=== Section Start ===
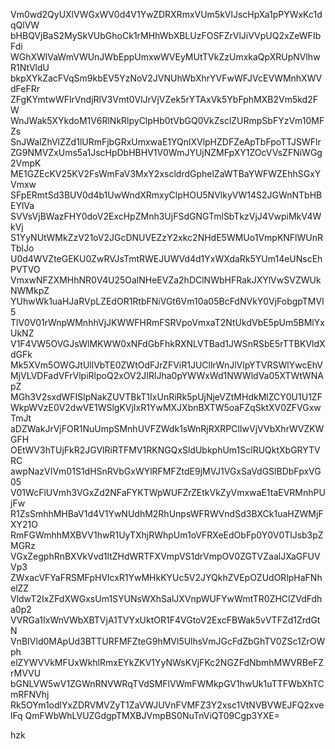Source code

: Vm0wd2QyUXlVWGxWV0d4V1YwZDRXRmxVUm5kVlJscHpXa1pPYWxKc1dqQlVW
bHBQVjBaS2MySkVUbGhoCk1rMHhWbXBLUzFOSFZrVlJiVVpUQ2xZeWFIbFdi
WGhXWlVaWmVWUnJWbEppUmxwWVEyMUtTVkZzUmxkaQpXRUpNVlhwR1NtVldU
bkpXYkZacFVqSm9kbEV5YzNoV2JVNUhWbXhrYVFwWFJVcEVWMnhXWVdFeFRr
ZFgKYmtwWFlrVndjRlV3Vmt0VlJrVjVZek5rYTAxVk5YbFphMXB2Vm5kd2FW
WnJWak5XYkdoM1V6RlNkRlpyClpHb0tVbGQ0VkZsclZURmpSbFYzVm10MFZs
SnJWalZhVlZZd1lURmFjbGRxUmxwaE1YQnlXVlpHZDFZeApTbFpoTTJSWFlr
ZG9NMVZxUms5a1JscHpDbHBHV1V0WmJYUjNZMFpXY1ZOcVVsZFNiWGg2VmpK
ME1GZEcKV25KV2FsWmFaV3MxY2xscldrdGphelZaWTBaYWFWZEhhSGxYVmxw
SFpERmtSd3BUV0d4b1UwWndXRmxyClpHOU5NVlkyVW14S2JGWnNTbHBEYlVa
SVVsVjBWazFHY0doV2ExcHpZMnh3UjFSdGNGTmlSbTkzVjJ4VwpiMkV4WkVj
S1YyNUtWMkZzV21oV2JGcDNUVEZzY2xkc2NHdE5WMUo1VmpKNFlWUnRTblJo
U0d4WVZteGEKU0ZwRVJsTmtRWEJUWVd4d1YxWXdaRk5YUm14eUNscEhPVTVO
VmxwNFZXMHhNR0V4U25OalNHeEVZa2hDClNWbHFRakJXYlVwSVZWUkNWMkpZ
YUhwWk1uaHJaRVpLZEdOR1RtbFNiVGt6Vm10a05BcFdNVkY0VjFobgpTMVl5
TlV0V01rWnpWMnhhVjJKWWFHRmFSRVpoVmxaT2NtUkdVbE5pUm5BMlYxUkNZ
V1F4VW5OVGJsWlMKWW0xNFdGbFhkRXNLVTBad1JWSnRSbE5rTTBKVldXdGFk
Mk5XVm5OWGJtUllVbTE0ZWtOdFJrZFViR1JUCllrWnJlVlpYTVRSWlYwcEhV
MjVLVDFadVFrVlpiRlpoQ2xOV2JIRlJha0pYWWxWd1NWWldVa05XTWtWNApZ
MGh3V2sxdWFISlpNakZUVTBkT1IxUnRiRk5pUjNjeVZtMHdkMlZCY0U1U1ZF
WkpWVzE0V2dwVE1WSlgKVjIxR1YwMXJXbnBXTW5oaFZqSktXV0ZFVGxwTmJt
aDZWakJrVjFOR1NuUmpSMnhUVFZWdk1sWnRjRXRPClIwVjVVbXhrWVZKWGFH
OEtWV3hTUjFkR2JGVlRiRTFMV1RKNGQxSldUbkphUm1SclRUQktXbGRYTVRC
awpNazVIVm01S1dHSnRVbGxWYlRFMFZtdE9jMVJ1VGxSaVdGSlBDbFpxVG05
V01WcFlUVmh3VGxZd2NFaFYKTWpWUFZrZEtkVkZyVmxwaE1taEVRMnhPUjFw
R1ZsSmhhMHBaV1d4V1YwNUdhM2RhUnpsWFRWVndSd3BXCk1uaHZWMjFXY21O
RmFGWmhhMXBVV1hwR1UyTXhjRWhpUm1oVFRXeEdObFp0Y0V0TlJsb3pZMGRz
VGxZegphRnBXVkVvd1ltZHdWRTFXVmpVS1drVmpOV0ZGTVZaalJXaGFUVVp3
ZWxacVFYaFRSMFpHVlcxR1YwMHkKYUc5V2JYQkhZVEpOZUdORlpHaFNhelZZ
VldwT2IxZFdXWGxsUm1SYUNsWXhSalJXVnpWUFYwWmtTR0ZHClZVdFdha0p2
VVRGa1IxWnVWbXBTVjA1TVYxUktOR1F4VGtoV2ExcFBWak5vVTFZd1ZrdGtN
VnBIVld0MApUd3BTTURFMFZteG9hMVl5UlhsVmJGcFdZbGhTV0ZSc1ZrOWph
elZYWVVkMFUxWkhlRmxEYkZKV1YyNWsKVjFKc2NGZFdNbmhMWVRBeFZrMVVU
bGNLVW5wV1ZGWnRNVWRqTVdSMFlVWmFWMkpGV1hwUk1uTTFWbXhTCmRFNVhj
Rk5OYm1odlYxZDRVMVZyT1ZaVWJUVnFVMFZ3Y2xsc1VtNVBVWEJFQ2xvelFq
QmFWbWhLVUZGdgpTMXBJVmpBS0NuTnViQT09Cgp3YXE=

hzk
=== Section End ===
| Your instructions |
Could you copy, exactly and with no pictures, each line from the first one above to the line holding "SnJWalZhVlZZd1lURmFjbGRxUmxwaE1YQnlXVlpHZDFZeApTbFpoTTJSWFlr"?

| Response to this task |
Source code

: Vm0wd2QyUXlVWGxWV0d4V1YwZDRXRmxVUm5kVlJscHpXa1pPYWxKc1dqQlVW
bHBQVjBaS2MySkVUbGhoCk1rMHhWbXBLUzFOSFZrVlJiVVpUQ2xZeWFIbFdi
WGhXWlVaWmVWUnJWbEppUmxwWVEyMUtTVkZzUmxkaQpXRUpNVlhwR1NtVldU
bkpXYkZacFVqSm9kbEV5YzNoV2JVNUhWbXhrYVFwWFJVcEVWMnhXWVdFeFRr
ZFgKYmtwWFlrVndjRlV3Vmt0VlJrVjVZek5rYTAxVk5YbFphMXB2Vm5kd2FW
WnJWak5XYkdoM1V6RlNkRlpyClpHb0tVbGQ0VkZsclZURmpSbFYzVm10MFZs
SnJWalZhVlZZd1lURmFjbGRxUmxwaE1YQnlXVlpHZDFZeApTbFpoTTJSWFlr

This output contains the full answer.